Toutes les adaptations jouaient sur le principe voulant selon Joël de Rosnay que « La gouvernance par la peur est le moyen de souder les gens : gouverner par la peur, c’est le moyen de ressouder les gens en leur offrant la sécurité. » Il semble que l’objectif avec des moments sinusoïdaux ait été atteint. On ne le saura vraiment qu’au moment du départ en vacances estivales avec le résultat des élections nationales. Le niveau de l’abstention risque d’être historique et comme les historiens le constatent après chaque période difficile, les électrices et les électeurs soutiendront celles et ceux qui incarnent l’ordre et la sécurité.
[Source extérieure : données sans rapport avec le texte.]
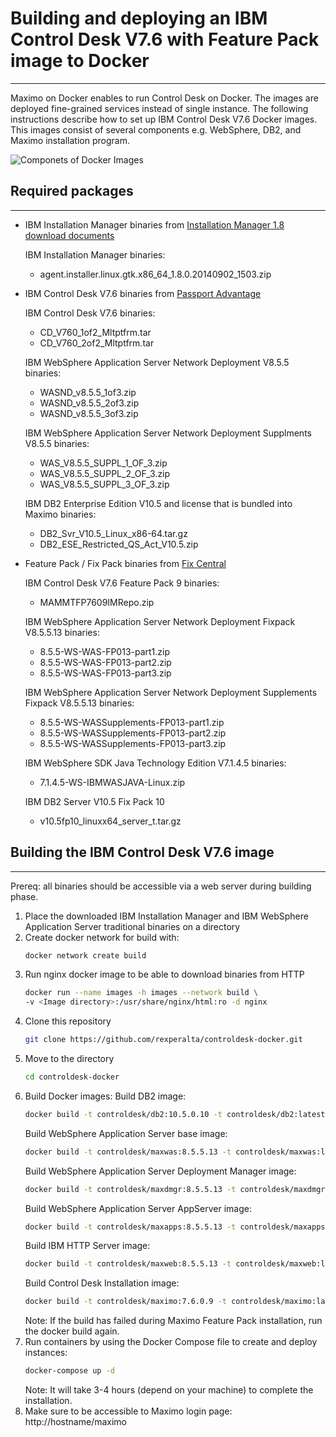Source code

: # Building and deploying an IBM Control Desk V7.6 with Feature Pack image to Docker
------------------------------------------------------------------------------------

Maximo on Docker enables to run Control Desk on Docker. The images are deployed fine-grained services instead of single instance. The following instructions describe how to set up IBM Control Desk V7.6 Docker images. This images consist of several components e.g. WebSphere, DB2, and Maximo installation program.

![Componets of Docker Images](https://raw.githubusercontent.com/rexperalta/controldesk-docker/wasv8-db2v105/maximo-docker.png)

## Required packages
--------------------

* IBM Installation Manager binaries from [Installation Manager 1.8 download documents](http://www-01.ibm.com/support/docview.wss?uid=swg24037640)

  IBM Installation Manager binaries:
  * agent.installer.linux.gtk.x86_64_1.8.0.20140902_1503.zip

* IBM Control Desk V7.6 binaries from [Passport Advantage](http://www-01.ibm.com/software/passportadvantage/pao_customer.html)

  IBM Control Desk V7.6 binaries:
  * CD_V760_1of2_Mltptfrm.tar
  * CD_V760_2of2_Mltptfrm.tar

  IBM WebSphere Application Server Network Deployment V8.5.5 binaries:
  * WASND_v8.5.5_1of3.zip
  * WASND_v8.5.5_2of3.zip
  * WASND_v8.5.5_3of3.zip

  IBM WebSphere Application Server Network Deployment Supplments V8.5.5 binaries:
  * WAS_V8.5.5_SUPPL_1_OF_3.zip
  * WAS_V8.5.5_SUPPL_2_OF_3.zip
  * WAS_V8.5.5_SUPPL_3_OF_3.zip

  IBM DB2 Enterprise Edition V10.5 and license that is bundled into Maximo binaries:
  * DB2_Svr_V10.5_Linux_x86-64.tar.gz
  * DB2_ESE_Restricted_QS_Act_V10.5.zip

* Feature Pack / Fix Pack binaries from [Fix Central](http://www-933.ibm.com/support/fixcentral/)

  IBM Control Desk V7.6 Feature Pack 9 binaries:
  * MAMMTFP7609IMRepo.zip

  IBM WebSphere Application Server Network Deployment Fixpack V8.5.5.13 binaries:
  * 8.5.5-WS-WAS-FP013-part1.zip
  * 8.5.5-WS-WAS-FP013-part2.zip
  * 8.5.5-WS-WAS-FP013-part3.zip

  IBM WebSphere Application Server Network Deployment Supplements Fixpack V8.5.5.13 binaries:
  * 8.5.5-WS-WASSupplements-FP013-part1.zip
  * 8.5.5-WS-WASSupplements-FP013-part2.zip
  * 8.5.5-WS-WASSupplements-FP013-part3.zip

  IBM WebSphere SDK Java Technology Edition V7.1.4.5 binaries:
  * 7.1.4.5-WS-IBMWASJAVA-Linux.zip

  IBM DB2 Server V10.5 Fix Pack 10
  * v10.5fp10_linuxx64_server_t.tar.gz

## Building the IBM Control Desk V7.6 image
------------------------------------------------------

Prereq: all binaries should be accessible via a web server during building phase.

1. Place the downloaded IBM Installation Manager and IBM WebSphere Application Server traditional binaries on a directory
2. Create docker network for build with:
    ```bash
    docker network create build
    ```
3. Run nginx docker image to be able to download binaries from HTTP
    ```bash
    docker run --name images -h images --network build \
    -v <Image directory>:/usr/share/nginx/html:ro -d nginx
    ```
4. Clone this repository
    ```bash
    git clone https://github.com/rexperalta/controldesk-docker.git
    ```
5. Move to the directory
    ```bash
    cd controldesk-docker
    ```
6. Build Docker images:
    Build DB2 image:
    ```bash
    docker build -t controldesk/db2:10.5.0.10 -t controldesk/db2:latest --network build maxdb
    ```
    Build WebSphere Application Server base image:
    ```bash
    docker build -t controldesk/maxwas:8.5.5.13 -t controldesk/maxwas:latest --network build maxwas
    ```
    Build WebSphere Application Server Deployment Manager image:
    ```bash
    docker build -t controldesk/maxdmgr:8.5.5.13 -t controldesk/maxdmgr:latest maxdmgr
    ```
    Build WebSphere Application Server AppServer image:
    ```bash
    docker build -t controldesk/maxapps:8.5.5.13 -t controldesk/maxapps:latest maxapps
    ```
    Build IBM HTTP Server image:
    ```bash
    docker build -t controldesk/maxweb:8.5.5.13 -t controldesk/maxweb:latest --network build maxweb
    ```
    Build Control Desk Installation image:
    ```bash
    docker build -t controldesk/maximo:7.6.0.9 -t controldesk/maximo:latest --network build maximo
    ```
    Note: If the build has failed during Maximo Feature Pack installation, run the docker build again.
7. Run containers by using the Docker Compose file to create and deploy instances:
    ```bash
    docker-compose up -d
    ```
    Note: It will take 3-4 hours (depend on your machine) to complete the installation.
8. Make sure to be accessible to Maximo login page: http://hostname/maximo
Pourtant durant la même période la fracture sociale se sera considérablement élargie et la France est devenue un pays où les inégalités économiques, sociétales, culturelles, éducatives et sanitaires se sont accrues. Bien évidemment alors que la liberté vacille, que la fraternité est totalement oubliée et que l’égalité n’est plus qu’une idée oubliée il faudra de longues années pour une éventuelle réparation des dégâts. Pour la situation financière, le ministre concernée évoque « une décennie minimum ». Pour la partie liée au virus il n’est même plus question d’une fin prévisible mais d’une « obligation de vivre avec… » et pour le reste il n’y aura que des lambeaux qui auront bien du mal à tenir face aux changements d’habitude. Le doute s’installe chaque jour davantage.
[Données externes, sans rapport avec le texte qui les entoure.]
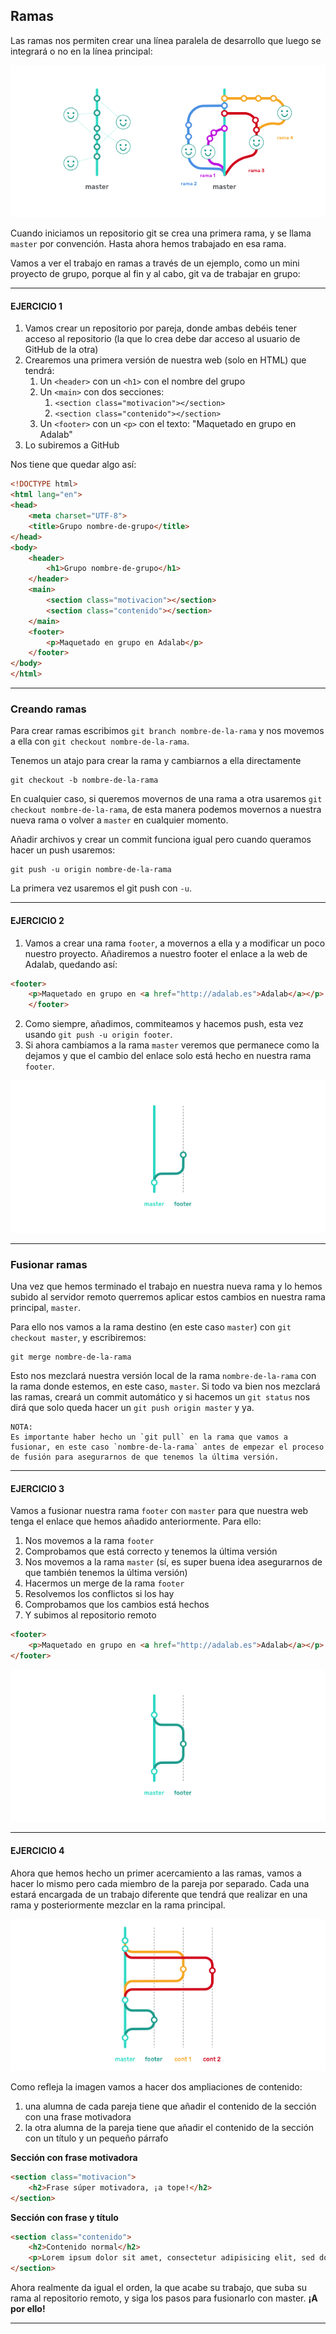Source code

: ## Ramas
Las ramas nos permiten crear una línea paralela de desarrollo que luego se integrará o no en la línea principal:

![Trabajo sin ramas y trabajo con ramas](assets/images/2-6/trabajo-en-ramas.png)

Cuando iniciamos un repositorio git se crea una primera rama, y se llama `master` por convención. Hasta ahora hemos trabajado en esa rama.

Vamos a ver el trabajo en ramas a través de un ejemplo, como un mini proyecto de grupo, porque al fin y al cabo, git va de trabajar en grupo:

* * *
#### EJERCICIO 1

1. Vamos crear un repositorio por pareja, donde ambas debéis tener acceso al repositorio (la que lo crea debe dar acceso al usuario de GitHub de la otra)
2. Crearemos una primera versión de nuestra web (solo en HTML) que tendrá:
	1. Un `<header>` con un `<h1>` con el nombre del grupo
	2. Un `<main>` con dos secciones:
		1. `<section class="motivacion"></section>`
		2. `<section class="contenido"></section>`
	3. Un `<footer>` con un `<p>` con el texto: "Maquetado en grupo en Adalab"
3. Lo subiremos a GitHub

Nos tiene que quedar algo así:
```html
<!DOCTYPE html>
<html lang="en">
<head>
	<meta charset="UTF-8">
	<title>Grupo nombre-de-grupo</title>
</head>
<body>
	<header>
		<h1>Grupo nombre-de-grupo</h1>
	</header>
	<main>
		<section class="motivacion"></section>
		<section class="contenido"></section>
	</main>
	<footer>
		<p>Maquetado en grupo en Adalab</p>
	</footer>
</body>
</html>
```
* * *

### Creando ramas
Para crear ramas escribimos `git branch nombre-de-la-rama` y nos movemos a ella con `git checkout nombre-de-la-rama`.

Tenemos un atajo para crear la rama y cambiarnos a ella directamente
```
git checkout -b nombre-de-la-rama
```

En cualquier caso, si queremos movernos de una rama a otra usaremos `git checkout nombre-de-la-rama`, de esta manera podemos movernos a nuestra nueva rama o volver a `master` en cualquier momento.

Añadir archivos y crear un commit funciona igual pero cuando queramos hacer un push usaremos:
```
git push -u origin nombre-de-la-rama
```

La primera vez usaremos el git push con `-u`.

* * *
#### EJERCICIO 2

1. Vamos a crear una rama `footer`, a movernos a ella y a modificar un poco nuestro proyecto. Añadiremos a nuestro footer el enlace a la web de Adalab, quedando así:
```html
<footer>
	<p>Maquetado en grupo en <a href="http://adalab.es">Adalab</a></p>
	</footer>
```
2. Como siempre, añadimos, commiteamos y hacemos push, esta vez usando `git push -u origin footer`.
3. Si ahora cambiamos a la rama `master` veremos que permanece como la dejamos y que el cambio del enlace solo está hecho en nuestra rama `footer`.

![Resultado de los ejercicios 1 y 2](assets/images/2-6/ramas-1.png)
* * *

### Fusionar ramas
Una vez que hemos terminado el trabajo en nuestra nueva rama y lo hemos subido al servidor remoto querremos aplicar estos cambios en nuestra rama principal, `master`.

Para ello nos vamos a la rama destino (en este caso `master`) con `git checkout master`,  y escribiremos:
```
git merge nombre-de-la-rama
```
Esto nos mezclará nuestra versión local de la rama `nombre-de-la-rama` con la rama donde estemos, en este caso, `master`. Si todo va bien nos mezclará las ramas, creará un commit automático y si hacemos un `git status` nos dirá que solo queda hacer un `git push origin master` y ya.

	NOTA:
	Es importante haber hecho un `git pull` en la rama que vamos a fusionar, en este caso `nombre-de-la-rama` antes de empezar el proceso de fusión para asegurarnos de que tenemos la última versión.


* * *
#### EJERCICIO 3

Vamos a fusionar nuestra rama `footer` con `master` para que nuestra web tenga el enlace que hemos añadido anteriormente.
Para ello:
1. Nos movemos a la rama `footer`
2. Comprobamos que está correcto y tenemos la última versión
3. Nos movemos a la rama `master` (sí, es super buena idea asegurarnos de que también tenemos la última versión)
4. Hacermos un merge de la rama `footer`
5. Resolvemos los conflictos si los hay
6. Comprobamos que los cambios está hechos
7. Y subimos al repositorio remoto

```html
<footer>
	<p>Maquetado en grupo en <a href="http://adalab.es">Adalab</a></p>
</footer>
```

![Resultado del ejercicio 3](assets/images/2-6/ramas-2.png)

* * *

#### EJERCICIO 4

Ahora que hemos hecho un primer acercamiento a las ramas, vamos a hacer lo mismo pero cada miembro de la pareja por separado. Cada una estará encargada de un trabajo diferente que tendrá que realizar en una rama y posteriormente mezclar en la rama principal.

![Resultado del ejercicio 4](assets/images/2-6/ramas-3.png)

Como refleja la imagen vamos a hacer dos ampliaciones de contenido:
1. una alumna de cada pareja tiene que añadir el contenido de la sección con una frase motivadora
2. la otra alumna de la pareja tiene que añadir el contenido de la sección con un título y un pequeño párrafo

**Sección con frase motivadora**
```html
<section class="motivacion">
	<h2>Frase súper motivadora, ¡a tope!</h2>
</section>
```

**Sección con frase y título**
```html
<section class="contenido">
	<h2>Contenido normal</h2>
	<p>Lorem ipsum dolor sit amet, consectetur adipisicing elit, sed do eiusmod tempor incididunt ut labore et dolore magna aliqua.</p>
</section>
```

Ahora realmente da igual el orden, la que acabe su trabajo, que suba su rama al repositorio remoto, y siga los pasos para fusionarlo con master. **¡A por ello!**

* * *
Comme plus personne ne souhaite se remettre en question et admettre que ses « croyances » n’ont aucun fondement objectif, la récente publication de l’ONG Oxfam (1) tombera dans des oreilles des sourds à toute raison. Imaginons un instant qu’il y a une quarantaine d’années on ait appris qu’en France, que les milliardaires se sont largement enrichis et de manière « historique » durant 19 mois au pire moment de la crise sanitaire. D’après l’observatoire « de mars 2020 à octobre 2021, les richesses des grandes fortunes françaises ont bondi de 86%, soit un gain de 236 milliards d’euros. À titre de comparaison, elles avaient augmenté de 231 milliards d’euros en 10 ans, entre 2009 et 2019. » Des chiffres hallucinants qui ne provoqueront aucun débat puisque les échanges sur le « capitalisme » ou « le profit » sont considérés comme obsolètes.
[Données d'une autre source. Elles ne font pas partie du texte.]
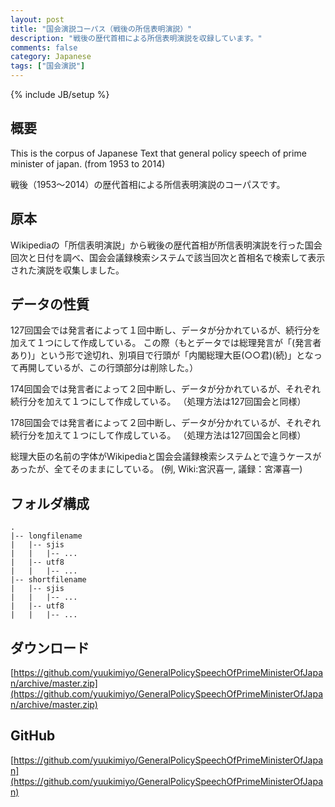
 ```yaml
---
layout: post
title: "国会演説コーパス（戦後の所信表明演説）"
description: "戦後の歴代首相による所信表明演説を収録しています。"
comments: false
category: Japanese
tags: ["国会演説"]
---
```

{% include JB/setup %}

## 概要

This is the corpus of Japanese Text that general policy speech of prime minister of japan.
(from 1953 to 2014)

戦後（1953～2014）の歴代首相による所信表明演説のコーパスです。

## 原本

Wikipediaの「所信表明演説」から戦後の歴代首相が所信表明演説を行った国会回次と日付を調べ、国会会議録検索システムで該当回次と首相名で検索して表示された演説を収集しました。

## データの性質

127回国会では発言者によって１回中断し、データが分かれているが、続行分を加えて１つにして作成している。
この際（もとデータでは総理発言が「(発言者あり)」という形で途切れ、別項目で行頭が「内閣総理大臣(○○君)(続)」となって再開しているが、この行頭部分は削除した。）

174回国会では発言者によって２回中断し、データが分かれているが、それぞれ続行分を加えて１つにして作成している。
（処理方法は127回国会と同様）

178回国会では発言者によって２回中断し、データが分かれているが、それぞれ続行分を加えて１つにして作成している。
（処理方法は127回国会と同様）

総理大臣の名前の字体がWikipediaと国会会議録検索システムとで違うケースがあったが、全てそのままにしている。
(例, Wiki:宮沢喜一, 議録：宮澤喜一)

## フォルダ構成

    .
    |-- longfilename
    |   |-- sjis
    |   |   |-- ...
    |   |-- utf8
    |   |   |-- ...
    |-- shortfilename
    |   |-- sjis
    |   |   |-- ...
    |   |-- utf8
    |   |   |-- ...

## ダウンロード

[https://github.com/yuukimiyo/GeneralPolicySpeechOfPrimeMinisterOfJapan/archive/master.zip](https://github.com/yuukimiyo/GeneralPolicySpeechOfPrimeMinisterOfJapan/archive/master.zip)

## GitHub

[https://github.com/yuukimiyo/GeneralPolicySpeechOfPrimeMinisterOfJapan](https://github.com/yuukimiyo/GeneralPolicySpeechOfPrimeMinisterOfJapan)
Si on se concentre sur les cinq premières fortunes du pays, « elles ont doublé leur richesse depuis le début de la pandémie : elles ont gagné 173 milliards d’euros. C’est près de ce que l’Etat a dépensé pour faire face au Covid-19 en un an. » Oxfam annonce que ces cinq milliardaires possèdent désormais autant que les 40% les plus pauvres en France. Bernard Arnault, PDG du groupe de luxe LVMH, a vu par exemple sa fortune passer de 67 milliards d’euros en mars 2020 à… 163 milliards, en octobre dernier. Le fameux « quoi qu’il en coûte… » n’a pas fait que protéger les PME, mes restaurants, les bars, les artisans ou certains commerçants mais a été une manne pour les plus nantis.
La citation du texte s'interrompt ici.